At a Glance
- Tasks: Build and maintain scalable data pipelines using Airflow and dbt on AWS.
- Company: Fast-growing B2B financial services business based in London.
- Benefits: Competitive salary, hybrid work model, and opportunities for professional growth.
- Other info: Collaborative Agile/Scrum environment with a focus on data quality and governance.
- Why this job: Tackle interesting engineering challenges while modernising data infrastructure.
- Qualifications: Proven experience in data engineering with strong Python and SQL skills.
The predicted salary is between 75000 - 105000 £ per year.
I'm working with a fast-growing B2B finserv business based in London, and they're looking for a Senior Data Engineer to join their data platform team.
This is a genuinely interesting engineering problem — they're sitting on a large volume of valuable financial data and are in the process of modernising their data infrastructure, moving away from legacy systems towards a scalable, cloud-native stack.
- Building and maintaining scalable data pipelines using Airflow and dbt
- Working across AWS cloud infrastructure
- Collaborating with analysts and data scientists to deliver reliable, clean data for downstream reporting and business decision-making
- Contributing to data quality, governance, and best practices across the team
Proven data engineering experience with strong Python and SQL.
Solid AWS experience.
Comfortable working in Agile/Scrum environments.
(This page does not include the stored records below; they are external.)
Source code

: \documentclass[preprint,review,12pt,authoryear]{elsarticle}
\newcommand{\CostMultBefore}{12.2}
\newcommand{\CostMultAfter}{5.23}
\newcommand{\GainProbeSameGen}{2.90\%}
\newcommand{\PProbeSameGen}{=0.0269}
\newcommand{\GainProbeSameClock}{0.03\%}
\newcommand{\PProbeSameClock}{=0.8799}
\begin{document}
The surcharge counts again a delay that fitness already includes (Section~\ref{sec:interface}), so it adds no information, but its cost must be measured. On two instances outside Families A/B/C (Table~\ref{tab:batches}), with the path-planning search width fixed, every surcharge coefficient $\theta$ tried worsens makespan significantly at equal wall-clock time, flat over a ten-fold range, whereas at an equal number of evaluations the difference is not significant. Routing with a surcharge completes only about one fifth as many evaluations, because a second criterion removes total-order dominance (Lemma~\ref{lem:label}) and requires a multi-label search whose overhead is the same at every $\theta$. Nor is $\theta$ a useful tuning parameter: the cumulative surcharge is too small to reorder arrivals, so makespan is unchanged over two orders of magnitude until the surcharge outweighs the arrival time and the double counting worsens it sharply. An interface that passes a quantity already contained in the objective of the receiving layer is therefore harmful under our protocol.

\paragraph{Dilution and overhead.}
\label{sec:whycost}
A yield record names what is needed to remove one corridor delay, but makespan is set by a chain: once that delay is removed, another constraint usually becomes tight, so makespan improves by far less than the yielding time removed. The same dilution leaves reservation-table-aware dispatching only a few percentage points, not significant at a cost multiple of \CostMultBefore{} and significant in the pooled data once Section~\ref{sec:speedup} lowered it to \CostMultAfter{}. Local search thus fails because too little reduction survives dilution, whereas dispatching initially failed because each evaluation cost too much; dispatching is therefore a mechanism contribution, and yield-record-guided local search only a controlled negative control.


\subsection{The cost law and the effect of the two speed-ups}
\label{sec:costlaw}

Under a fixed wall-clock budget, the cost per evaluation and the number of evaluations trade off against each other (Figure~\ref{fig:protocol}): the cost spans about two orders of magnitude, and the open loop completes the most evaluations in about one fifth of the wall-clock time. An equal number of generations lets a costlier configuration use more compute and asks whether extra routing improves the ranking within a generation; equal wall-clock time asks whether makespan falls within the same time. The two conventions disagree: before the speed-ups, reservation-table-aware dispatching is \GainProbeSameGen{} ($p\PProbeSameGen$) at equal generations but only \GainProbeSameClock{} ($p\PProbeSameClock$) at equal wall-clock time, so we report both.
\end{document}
Data Engineer (AWS) · Hybrid Remote in City of London employer: Kinvr Digital
Contact Detail:
Kinvr Digital Recruiting Team
StudySmarter Expert Advice 🤫
We think this is how you could land Data Engineer (AWS) · Hybrid Remote in City of London
✨Tip Number 1
Network like a pro! Reach out to your connections in the industry, especially those who work with AWS or data engineering. A friendly chat can lead to insider info about job openings that aren't even advertised yet.
✨Tip Number 2
Show off your skills! Create a portfolio showcasing your projects, especially those involving Python, SQL, and AWS. This gives potential employers a taste of what you can do and sets you apart from the crowd.
✨Tip Number 3
Prepare for interviews by brushing up on Agile/Scrum methodologies. Be ready to discuss how you've collaborated with analysts and data scientists in the past. We want to see how you can contribute to a team!
✨Tip Number 4
Don't forget to apply through our website! It’s the best way to ensure your application gets seen. Plus, we love seeing candidates who take the initiative to connect directly with us.
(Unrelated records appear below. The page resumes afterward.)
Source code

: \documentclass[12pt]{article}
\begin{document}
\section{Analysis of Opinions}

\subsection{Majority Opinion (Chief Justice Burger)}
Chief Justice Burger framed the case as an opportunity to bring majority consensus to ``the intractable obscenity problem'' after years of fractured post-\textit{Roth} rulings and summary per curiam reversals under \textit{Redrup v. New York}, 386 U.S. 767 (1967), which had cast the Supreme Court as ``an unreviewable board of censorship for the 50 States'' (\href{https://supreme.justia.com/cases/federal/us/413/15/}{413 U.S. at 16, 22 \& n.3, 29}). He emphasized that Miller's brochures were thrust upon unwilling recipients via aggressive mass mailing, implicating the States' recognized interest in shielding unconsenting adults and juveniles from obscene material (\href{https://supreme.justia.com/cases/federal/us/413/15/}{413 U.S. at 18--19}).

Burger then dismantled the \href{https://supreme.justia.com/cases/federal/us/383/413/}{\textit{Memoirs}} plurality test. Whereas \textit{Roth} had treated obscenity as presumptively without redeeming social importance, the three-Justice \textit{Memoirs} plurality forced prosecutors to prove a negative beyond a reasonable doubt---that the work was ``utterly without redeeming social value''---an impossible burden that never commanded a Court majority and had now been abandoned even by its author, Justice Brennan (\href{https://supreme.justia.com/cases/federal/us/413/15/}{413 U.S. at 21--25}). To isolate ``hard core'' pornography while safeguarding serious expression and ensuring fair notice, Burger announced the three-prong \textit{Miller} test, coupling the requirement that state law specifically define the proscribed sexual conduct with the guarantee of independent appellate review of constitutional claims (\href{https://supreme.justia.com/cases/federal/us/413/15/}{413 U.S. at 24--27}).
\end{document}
We think you need these skills to ace Data Engineer (AWS) · Hybrid Remote in City of London
Some tips for your application 🫡
Tailor Your CV: Make sure your CV highlights your experience with AWS, Python, and SQL. We want to see how your skills align with the role, so don’t be shy about showcasing relevant projects or achievements!
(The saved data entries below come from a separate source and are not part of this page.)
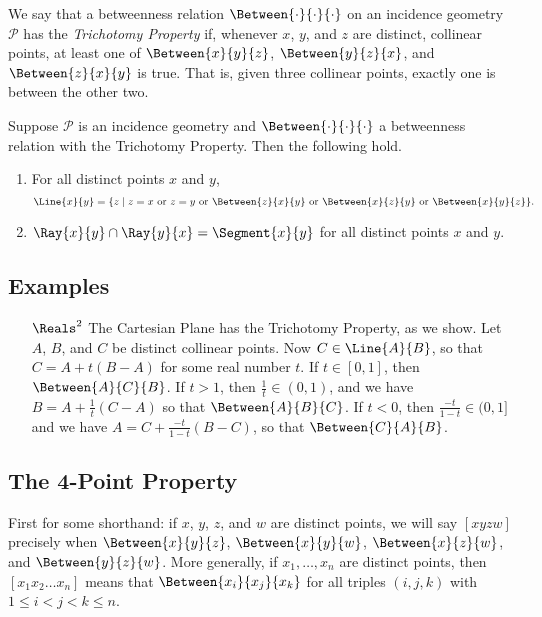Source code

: \documentclass{article}
\begin{document}
\begin{dfn}
We say that a betweenness relation $\Between{\cdot}{\cdot}{\cdot}$ on an incidence geometry $\mathcal{P}$ has the \emph{Trichotomy Property} if, whenever $x$, $y$, and $z$ are distinct, collinear points, at least one of $\Between{x}{y}{z}$, $\Between{y}{z}{x}$, and $\Between{z}{x}{y}$ is true. That is, given three collinear points, exactly one is between the other two.
\end{dfn}

\begin{prop}
Suppose $\mathcal{P}$ is an incidence geometry and $\Between{\cdot}{\cdot}{\cdot}$ a betweenness relation with the Trichotomy Property. Then the following hold.
\begin{enumerate}
\item For all distinct points $x$ and $y$, \[ \Line{x}{y} = \{ z \mid z = x\ \mathrm{or}\ z = y\ \mathrm{or}\ \Between{z}{x}{y}\ \mathrm{or}\ \Between{x}{z}{y}\ \mathrm{or}\ \Between{x}{y}{z} \}. \]
\item $\Ray{x}{y} \cap \Ray{y}{x} = \Segment{x}{y}$ for all distinct points $x$ and $y$.
\end{enumerate}
\end{prop}

\subsection*{Examples}

\begin{itemize}
\item[$\Reals^2$] The Cartesian Plane has the Trichotomy Property, as we show. Let $A$, $B$, and $C$ be distinct collinear points. Now $C \in \Line{A}{B}$, so that $C = A + t(B-A)$ for some real number $t$. If $t \in [0,1]$, then $\Between{A}{C}{B}$. If $t > 1$, then $\frac{1}{t} \in (0,1)$, and we have $B = A + \frac{1}{t}(C-A)$ so that $\Between{A}{B}{C}$. If $t < 0$, then $\frac{-t}{1-t} \in (0,1]$ and we have $A = C + \frac{-t}{1-t}(B-C)$, so that $\Between{C}{A}{B}$.
\end{itemize}



\subsection*{The 4-Point Property}

First for some shorthand: if $x$, $y$, $z$, and $w$ are distinct points, we will say $[xyzw]$ precisely when $\Between{x}{y}{z}$, $\Between{x}{y}{w}$, $\Between{x}{z}{w}$, and $\Between{y}{z}{w}$. More generally, if $x_1, \ldots, x_n$ are distinct points, then $[x_1x_2 \ldots x_n]$ means that $\Between{x_i}{x_j}{x_k}$ for all triples $(i,j,k)$ with $1 \leq i < j < k \leq n$.
\end{document}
Craft a Compelling Cover Letter: Your cover letter is your chance to shine! Use it to explain why you’re excited about this role and how your background makes you a perfect fit for our data platform team. Keep it engaging and personal!
Showcase Your Problem-Solving Skills: Since we’re tackling interesting engineering problems, share examples of how you've approached challenges in the past. We love seeing your thought process and how you’ve contributed to modernising data infrastructures.
Apply Through Our Website: We encourage you to apply directly through our website. It’s the best way for us to receive your application and ensures you don’t miss out on any important updates from our team!
How to prepare for a job interview at Kinvr Digital
✨Know Your Tech Stack
Make sure you’re well-versed in AWS, Python, and SQL. Brush up on your knowledge of Airflow and dbt too, as these are crucial for the role. Being able to discuss how you've used these technologies in past projects will show that you're not just familiar with them, but that you can apply them effectively.
✨Showcase Your Problem-Solving Skills
Prepare to discuss specific engineering challenges you've faced and how you tackled them. This could involve modernising data infrastructure or building scalable data pipelines. Use the STAR method (Situation, Task, Action, Result) to structure your answers and highlight your contributions.
✨Understand the Business Context
Since this role is within a B2B financial services company, it’s important to understand the industry. Familiarise yourself with common data challenges in finance and how clean, reliable data impacts business decisions. This will help you connect your technical skills to the company's goals during the interview.
✨Emphasise Collaboration
As you'll be working closely with analysts and data scientists, be ready to discuss your experience in collaborative environments, especially Agile/Scrum. Share examples of how you’ve contributed to team success and maintained data quality and governance, as this will demonstrate your ability to work well within a team.